# Military Justice



## Rabid Badger (Oct 29, 2008)

*Iraqi to Hang for Killing US Soldiers*

http://www.military.com/news/article/iraqi-to-hang-for-killing-us-soldiers.html



> BAGHDAD - An Iraqi court on Tuesday *sentenced to death by hanging *a suspected al-Qaida in Iraq militant for the grisly 2006 killing of three U.S. Soldiers south of Baghdad.
> 
> The three were ambushed June 16, 2006 while at an isolated checkpoint near the Euphrates River. The brazen attack came during a time of particularly intense fighting in predominantly Sunni areas just south of Baghdad where al-Qaida fighters were active.
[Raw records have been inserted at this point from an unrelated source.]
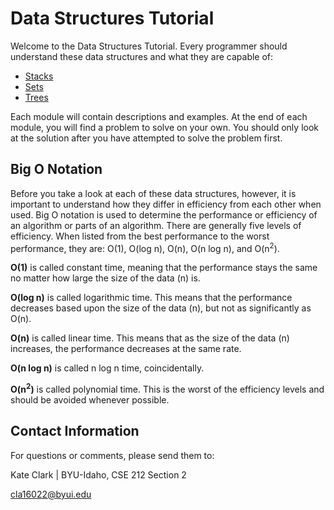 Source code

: # Data Structures Tutorial
Welcome to the Data Structures Tutorial. Every programmer should understand these data structures and what they are capable of:

* [Stacks](https://github.com/katereclark/data_structures_tutorial/edit/main/1-stacks.md)
* [Sets](https://github.com/katereclark/data_structures_tutorial/edit/main/2-sets.md)
* [Trees](https://github.com/katereclark/data_structures_tutorial/edit/main/3-trees.md)

Each module will contain descriptions and examples. At the end of each module, you will find a problem to solve on your own. You should only look at the solution after you have attempted to solve the problem first.

## Big O Notation
Before you take a look at each of these data structures, however, it is important to understand how they differ in efficiency from each other when used. Big O notation is used to determine the performance or efficiency of an algorithm or parts of an algorithm. There are generally five levels of efficiency. When listed from the best performance to the worst performance, they are: O(1), O(log n), O(n), O(n log n), and O(n<sup>2</sup>). 

**O(1)** is called constant time, meaning that the performance stays the same no matter how large the size of the data (n) is.

**O(log n)** is called logarithmic time. This means that the performance decreases based upon the size of the data (n), but not as significantly as O(n). 

**O(n)** is called linear time. This means that as the size of the data (n) increases, the performance decreases at the same rate.

**O(n log n)** is called n log n time, coincidentally.

**O(n<sup>2</sup>)** is called polynomial time. This is the worst of the efficiency levels and should be avoided whenever possible.

## Contact Information
For questions or comments, please send them to:

Kate Clark | BYU-Idaho, CSE 212 Section 2

[cla16022@byui.edu](cla16022@byui.edu)
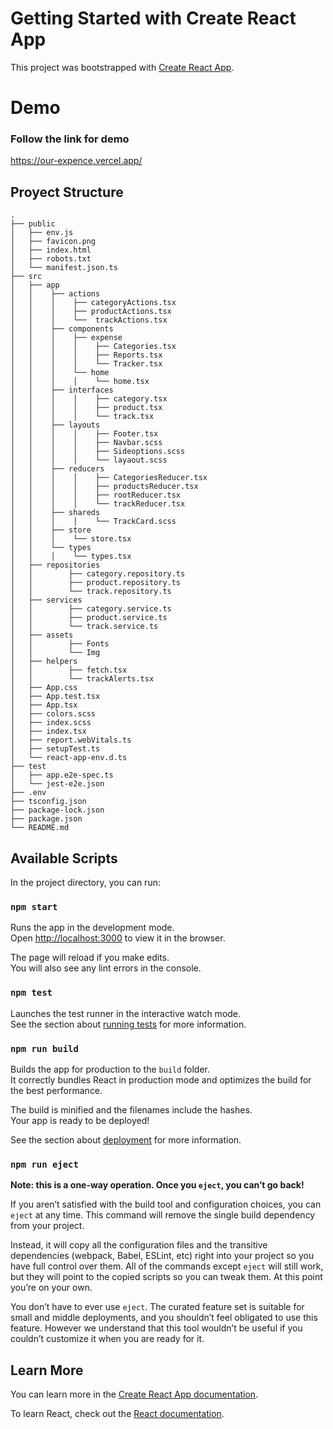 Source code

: # Getting Started with Create React App

This project was bootstrapped with [Create React App](https://github.com/facebook/create-react-app).
# Demo
### Follow the link for demo
https://our-expence.vercel.app/

## Proyect Structure
    .
    ├── public
    │   ├── env.js
    │   ├── favicon.png
    │   ├── index.html
    │   ├── robots.txt
    │   └── manifest.json.ts                                                     
    ├── src  
    │   ├── app         
    │   │    ├── actions
    │   │    │    ├── categoryActions.tsx
    │   │    │    ├── productActions.tsx
    │   │    │    └──  trackActions.tsx
    │   │    ├── components
    │   │    │    ├── expense
    │   │    │    │    ├── Categories.tsx
    │   │    │    │    ├── Reports.tsx
    │   │    │    │    └── Tracker.tsx
    │   │    │    └── home
    │   │    │    │    └── home.tsx
    │   │    ├── interfaces
    │   │    │    │    ├── category.tsx
    │   │    │    │    ├── product.tsx
    │   │    │    │    └── track.tsx
    │   │    ├── layouts
    │   │    │    │    ├── Footer.tsx
    │   │    │    │    ├── Navbar.scss
    │   │    │    │    ├── Sideoptions.scss
    │   │    │    │    └── layaout.scss
    │   │    ├── reducers
    │   │    │    │    ├── CategoriesReducer.tsx
    │   │    │    │    ├── productsReducer.tsx
    │   │    │    │    ├── rootReducer.tsx
    │   │    │    │    └── trackReducer.tsx
    │   │    ├── shareds
    │   │    │    │    └── TrackCard.scss
    │   │    ├── store
    │   │    │    └── store.tsx
    │   │    └── types 
    │   │    │    └── types.tsx         
    │   ├── repositories 
    │   │        ├── category.repository.ts
    │   │        ├── product.repository.ts
    │   │        └── track.repository.ts 
    │   ├── services   
    │   │        ├── category.service.ts
    │   │        ├── product.service.ts
    │   │        └── track.service.ts 
    │   ├── assets   
    │   │        ├── Fonts
    │   │        └── Img  
    │   ├── helpers   
    │   │        ├── fetch.tsx
    │   │        └── trackAlerts.tsx       
    │   ├── App.css
    │   ├── App.test.tsx
    │   ├── App.tsx
    │   ├── colors.scss
    │   ├── index.scss
    │   ├── index.tsx
    │   ├── report.webVitals.ts
    │   ├── setupTest.ts
    │   └── react-app-env.d.ts
    ├── test    
    │   ├── app.e2e-spec.ts
    │   └── jest-e2e.json                  
    ├── .env
    ├── tsconfig.json
    ├── package-lock.json
    ├── package.json
    └── README.md


## Available Scripts

In the project directory, you can run:

### `npm start`

Runs the app in the development mode.\
Open [http://localhost:3000](http://localhost:3000) to view it in the browser.

The page will reload if you make edits.\
You will also see any lint errors in the console.

### `npm test`

Launches the test runner in the interactive watch mode.\
See the section about [running tests](https://facebook.github.io/create-react-app/docs/running-tests) for more information.

### `npm run build`

Builds the app for production to the `build` folder.\
It correctly bundles React in production mode and optimizes the build for the best performance.

The build is minified and the filenames include the hashes.\
Your app is ready to be deployed!

See the section about [deployment](https://facebook.github.io/create-react-app/docs/deployment) for more information.

### `npm run eject`

**Note: this is a one-way operation. Once you `eject`, you can’t go back!**

If you aren’t satisfied with the build tool and configuration choices, you can `eject` at any time. This command will remove the single build dependency from your project.

Instead, it will copy all the configuration files and the transitive dependencies (webpack, Babel, ESLint, etc) right into your project so you have full control over them. All of the commands except `eject` will still work, but they will point to the copied scripts so you can tweak them. At this point you’re on your own.

You don’t have to ever use `eject`. The curated feature set is suitable for small and middle deployments, and you shouldn’t feel obligated to use this feature. However we understand that this tool wouldn’t be useful if you couldn’t customize it when you are ready for it.

## Learn More

You can learn more in the [Create React App documentation](https://facebook.github.io/create-react-app/docs/getting-started).

To learn React, check out the [React documentation](https://reactjs.org/).
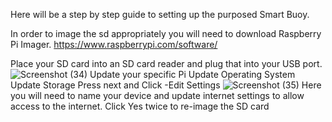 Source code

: Here will be a step by step guide to setting up the purposed Smart Buoy.

In order to image the sd appropriately you will need to download Raspberry Pi Imager.
https://www.raspberrypi.com/software/

Place your SD card into an SD card reader and plug that into your USB port.
![Screenshot (34)](https://github.com/user-attachments/assets/1aab6d06-07c5-4f97-8464-07eddd71dbf0)
Update your specific Pi
Update Operating System
Update Storage 
Press next and Click -Edit Settings
![Screenshot (35)](https://github.com/user-attachments/assets/09646c29-bfd4-4a0b-a0a6-1a4183298fdf)
Here you will need to name your device and update internet settings to allow access to the internet.
Click Yes twice to re-image the SD card

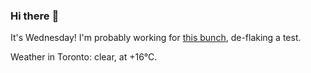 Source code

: ### Hi there :wave:

It's Wednesday! I'm probably working for [this bunch](https://github.com/kohofinancial), de-flaking a test.

Weather in Toronto: clear, at +16°C.
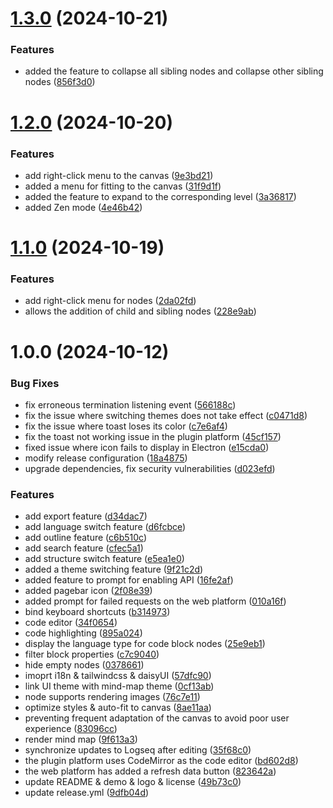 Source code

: # [1.3.0](https://github.com/b-yp/logseq-mind-map/compare/v1.2.0...v1.3.0) (2024-10-21)


### Features

* added the feature to collapse all sibling nodes and collapse other sibling nodes ([856f3d0](https://github.com/b-yp/logseq-mind-map/commit/856f3d0bc5d78f534368215ce5f41fe7b0dfe0d6))

# [1.2.0](https://github.com/b-yp/logseq-mind-map/compare/v1.1.0...v1.2.0) (2024-10-20)


### Features

* add right-click menu to the canvas ([9e3bd21](https://github.com/b-yp/logseq-mind-map/commit/9e3bd2189917de75bed35beaac6c6e74e35af9b0))
* added a menu for fitting to the canvas ([31f9d1f](https://github.com/b-yp/logseq-mind-map/commit/31f9d1f6783488051aa274c50999cdbeea53d415))
* added the feature to expand to the corresponding level ([3a36817](https://github.com/b-yp/logseq-mind-map/commit/3a36817daa9fb422c345c7635916afad99822bcb))
* added Zen mode ([4e46b42](https://github.com/b-yp/logseq-mind-map/commit/4e46b4297f341f279a751d632216d712b5437df0))

# [1.1.0](https://github.com/b-yp/logseq-mind-map/compare/v1.0.0...v1.1.0) (2024-10-19)


### Features

* add right-click menu for nodes ([2da02fd](https://github.com/b-yp/logseq-mind-map/commit/2da02fd4e999cb62abec4d57fbcfbbc207eedefc))
* allows the addition of child and sibling nodes ([228e9ab](https://github.com/b-yp/logseq-mind-map/commit/228e9ab9f57493409979075ce44a12f155a2d8cf))

# 1.0.0 (2024-10-12)


### Bug Fixes

* fix erroneous termination listening event ([566188c](https://github.com/b-yp/logseq-mind-map/commit/566188c586864c814177d93ccc594e23ffd37165))
* fix the issue where switching themes does not take effect ([c0471d8](https://github.com/b-yp/logseq-mind-map/commit/c0471d8e2860c08a5409078aa2ab6c233883f0fb))
* fix the issue where toast loses its color ([c7e6af4](https://github.com/b-yp/logseq-mind-map/commit/c7e6af4f98d72965873cb63aa26ab504d9ce54cf))
* fix the toast not working issue in the plugin platform ([45cf157](https://github.com/b-yp/logseq-mind-map/commit/45cf1574d9c2016aca01d37c382b6b148798d238))
* fixed issue where icon fails to display in Electron ([e15cda0](https://github.com/b-yp/logseq-mind-map/commit/e15cda04184e191d3c8f2c18f971388a0e246d06))
* modify release configuration ([18a4875](https://github.com/b-yp/logseq-mind-map/commit/18a48756501687818e876b96ab20e0cdcacfbc3c))
* upgrade dependencies, fix security vulnerabilities ([d023efd](https://github.com/b-yp/logseq-mind-map/commit/d023efde6464aa10662ad474671f089b2b53621b))


### Features

* add export feature ([d34dac7](https://github.com/b-yp/logseq-mind-map/commit/d34dac7833f4552a76de390bdecf63738ef6ebdb))
* add language switch feature ([d6fcbce](https://github.com/b-yp/logseq-mind-map/commit/d6fcbce25ff1621e4177e7bed67b7182f9f369ec))
* add outline feature ([c6b510c](https://github.com/b-yp/logseq-mind-map/commit/c6b510c793ea6e58c93fae5667d50d4942d8e7c3))
* add search feature ([cfec5a1](https://github.com/b-yp/logseq-mind-map/commit/cfec5a10b04537b08b45a3994fa3451d27251c7b))
* add structure switch feature ([e5ea1e0](https://github.com/b-yp/logseq-mind-map/commit/e5ea1e0fc0e4888fa5599b507905a42ccabc1dcc))
* added a theme switching feature ([9f21c2d](https://github.com/b-yp/logseq-mind-map/commit/9f21c2df5362c04e8e360125e9f79e2d8e4fadbb))
* added feature to prompt for enabling API ([16fe2af](https://github.com/b-yp/logseq-mind-map/commit/16fe2af37f3b5ee5ea90200b32f7041ffaaf37eb))
* added pagebar icon ([2f08e39](https://github.com/b-yp/logseq-mind-map/commit/2f08e39228dc9d397b737b3af2a8d06d42cd3168))
* added prompt for failed requests on the web platform ([010a16f](https://github.com/b-yp/logseq-mind-map/commit/010a16f816b1d4450112333b8dbd3d3205a59222))
* bind keyboard shortcuts ([b314973](https://github.com/b-yp/logseq-mind-map/commit/b314973a163491f04cb9f83682c92f608500ac49))
* code editor ([34f0654](https://github.com/b-yp/logseq-mind-map/commit/34f0654b5717bfc6a2c12878de1e3870427893ea))
* code highlighting ([895a024](https://github.com/b-yp/logseq-mind-map/commit/895a024cac11ece6d7d1509bc08b2c65685d5577))
* display the language type for code block nodes ([25e9eb1](https://github.com/b-yp/logseq-mind-map/commit/25e9eb1cdabc4418f3d7e7b74588ad4570093a08))
* filter block properties ([c7c9040](https://github.com/b-yp/logseq-mind-map/commit/c7c9040ccaae3e76de4de8766f9bcfc84289cedc))
* hide empty nodes ([0378661](https://github.com/b-yp/logseq-mind-map/commit/03786613a148c6855d729949da3dc2515efd9f9b))
* imoprt i18n & tailwindcss & daisyUI ([57dfc90](https://github.com/b-yp/logseq-mind-map/commit/57dfc90d985bc7efc3a3fd64b09b114ebc458df9))
* link UI theme with mind-map theme ([0cf13ab](https://github.com/b-yp/logseq-mind-map/commit/0cf13abf1b96e3d966598092c93c442d201af9c2))
* node supports rendering images ([76c7e11](https://github.com/b-yp/logseq-mind-map/commit/76c7e11607abb9e09426a5d08b2bff2eb16cdad4))
* optimize styles & auto-fit to canvas ([8ae11aa](https://github.com/b-yp/logseq-mind-map/commit/8ae11aa7ccc9b3e77108bc813c2a99f1da4ada09))
* preventing frequent adaptation of the canvas to avoid poor user experience ([83096cc](https://github.com/b-yp/logseq-mind-map/commit/83096ccefb8a8b2cf0eb3a74a915e17d64f7e846))
* render mind map ([9f613a3](https://github.com/b-yp/logseq-mind-map/commit/9f613a35c117fb34b9f7d678fac2ebe7b9a675f4))
* synchronize updates to Logseq after editing ([35f68c0](https://github.com/b-yp/logseq-mind-map/commit/35f68c043bc3f65ca95210bbc5a2c58bf1b12427))
* the plugin platform uses CodeMirror as the code editor ([bd602d8](https://github.com/b-yp/logseq-mind-map/commit/bd602d899d9311a7878796ff4e54e07248dbecdc))
* the web platform has added a refresh data button ([823642a](https://github.com/b-yp/logseq-mind-map/commit/823642a3afe3325c6ef9dbf7d8d701d2cc36febe))
* update README & demo & logo & license ([49b73c0](https://github.com/b-yp/logseq-mind-map/commit/49b73c0173e700f0adea5967a1874f383200f3c1))
* update release.yml ([9dfb04d](https://github.com/b-yp/logseq-mind-map/commit/9dfb04de504c5d5eb5a61b0c14df93f4949d44bd))
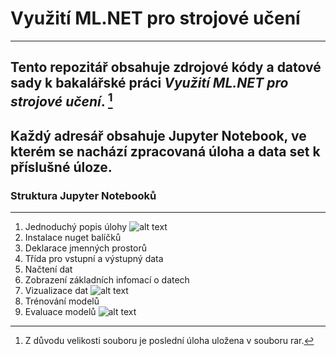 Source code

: # Využití ML.NET pro strojové učení
---
Tento repozitář obsahuje zdrojové kódy a datové sady k bakalářské práci *Využití ML.NET pro strojové učení*. [^1]
---
Každý adresář obsahuje Jupyter Notebook, ve kterém se nachází zpracovaná úloha a data set k příslušné úloze.
---
### Struktura Jupyter Notebooků
---
1. Jednoduchý popis úlohy
  ![alt text][Popis]
3. Instalace nuget balíčků
4. Deklarace jmenných prostorů
5. Třída pro vstupní a výstupný data
6. Načtení dat
7. Zobrazení základních infomací o datech
8. Vizualizace dat
  ![alt text][Vizualizace]
9. Trénování modelů
10. Evaluace modelů
  ![alt text][Evaluace]


[Popis]: https://github.com/Cemonix/Vyuziti-ML.NET-pro-strojove-uceni/blob/main/Obr%C3%A1zky/Popis_ulohy.PNG
[Vizualizace]: https://github.com/Cemonix/Vyuziti-ML.NET-pro-strojove-uceni/blob/main/Obr%C3%A1zky/Vizualice.PNG
[Evaluace]: https://github.com/Cemonix/Vyuziti-ML.NET-pro-strojove-uceni/blob/main/Obr%C3%A1zky/Evaluace_modelu.PNG

[^1]: Z důvodu velikosti souboru je poslední úloha uložena v souboru rar.
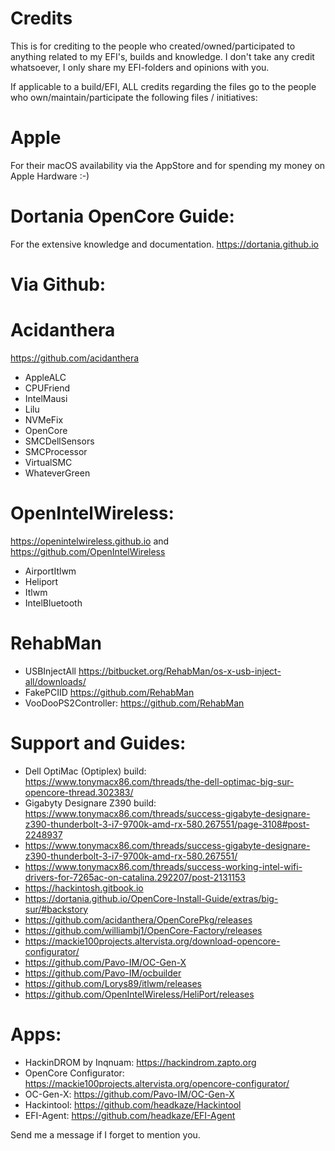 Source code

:# Credits
This is for crediting to the people who created/owned/participated to anything related to my EFI's, builds and knowledge. I don't take any credit whatsoever, I only share my EFI-folders and opinions with you.

If applicable to a build/EFI, ALL credits regarding the files go to the people who own/maintain/participate the following files / initiatives:

# Apple
For their macOS availability via the AppStore and for spending my money on Apple Hardware :-) 

# Dortania OpenCore Guide:
For the extensive knowledge and documentation.
https://dortania.github.io

# Via Github:

# Acidanthera
https://github.com/acidanthera 
- AppleALC
- CPUFriend
- IntelMausi
- Lilu
- NVMeFix
- OpenCore
- SMCDellSensors
- SMCProcessor
- VirtualSMC
- WhateverGreen

# OpenIntelWireless: 
https://openintelwireless.github.io and https://github.com/OpenIntelWireless 
- AirportItlwm 
- Heliport
- Itlwm
- IntelBluetooth

# RehabMan
- USBInjectAll https://bitbucket.org/RehabMan/os-x-usb-inject-all/downloads/ 
- FakePCIID https://github.com/RehabMan 
- VooDooPS2Controller: https://github.com/RehabMan 

# Support and Guides: 
- Dell OptiMac (Optiplex) build: https://www.tonymacx86.com/threads/the-dell-optimac-big-sur-opencore-thread.302383/ 
- Gigabyty Designare Z390 build: https://www.tonymacx86.com/threads/success-gigabyte-designare-z390-thunderbolt-3-i7-9700k-amd-rx-580.267551/page-3108#post-2248937
- https://www.tonymacx86.com/threads/success-gigabyte-designare-z390-thunderbolt-3-i7-9700k-amd-rx-580.267551/
- https://www.tonymacx86.com/threads/success-working-intel-wifi-drivers-for-7265ac-on-catalina.292207/post-2131153
- https://hackintosh.gitbook.io 
- https://dortania.github.io/OpenCore-Install-Guide/extras/big-sur/#backstory
- https://github.com/acidanthera/OpenCorePkg/releases
- https://github.com/williambj1/OpenCore-Factory/releases
- https://mackie100projects.altervista.org/download-opencore-configurator/
- https://github.com/Pavo-IM/OC-Gen-X
- https://github.com/Pavo-IM/ocbuilder
- https://github.com/Lorys89/itlwm/releases
- https://github.com/OpenIntelWireless/HeliPort/releases

# Apps:
- HackinDROM by Inqnuam: https://hackindrom.zapto.org 
- OpenCore Configurator: https://mackie100projects.altervista.org/opencore-configurator/ 
- OC-Gen-X: https://github.com/Pavo-IM/OC-Gen-X 
- Hackintool: https://github.com/headkaze/Hackintool 
- EFI-Agent: https://github.com/headkaze/EFI-Agent 

Send me a message if I forget to mention you. 
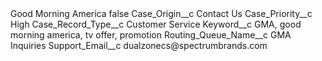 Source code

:<?xml version="1.0" encoding="UTF-8"?>
<CustomMetadata xmlns="http://soap.sforce.com/2006/04/metadata" xmlns:xsi="http://www.w3.org/2001/XMLSchema-instance" xmlns:xsd="http://www.w3.org/2001/XMLSchema">
    <label>Good Morning America</label>
    <protected>false</protected>
    <values>
        <field>Case_Origin__c</field>
        <value xsi:type="xsd:string">Contact Us</value>
    </values>
    <values>
        <field>Case_Priority__c</field>
        <value xsi:type="xsd:string">High</value>
    </values>
    <values>
        <field>Case_Record_Type__c</field>
        <value xsi:type="xsd:string">Customer Service</value>
    </values>
    <values>
        <field>Keyword__c</field>
        <value xsi:type="xsd:string">GMA, good morning america, tv offer, promotion</value>
    </values>
    <values>
        <field>Routing_Queue_Name__c</field>
        <value xsi:type="xsd:string">GMA Inquiries</value>
    </values>
    <values>
        <field>Support_Email__c</field>
        <value xsi:type="xsd:string">dualzonecs@spectrumbrands.com</value>
    </values>
</CustomMetadata>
At the time, the area was known as the Triangle of Death.
> 
> ...



RIP Warriors Babineau, Menchaca, and Tucker. 

Justice will soon be served.


----------



## 7point62 (Nov 4, 2008)

I hope that rope takes a long time to kill him.


----------



## car (Nov 4, 2008)

RIP Warriors 

The good to find in this is that those boys won't have to see the rat bastard in Valhalla.


----------



## HoosierAnnie (Nov 4, 2008)

car said:


> The good to find in this is that those boys won't have to see the rat bastard in Valhalla.



AMEN  (or can ya use amen when talking about Valhalla?  ;)  )


----------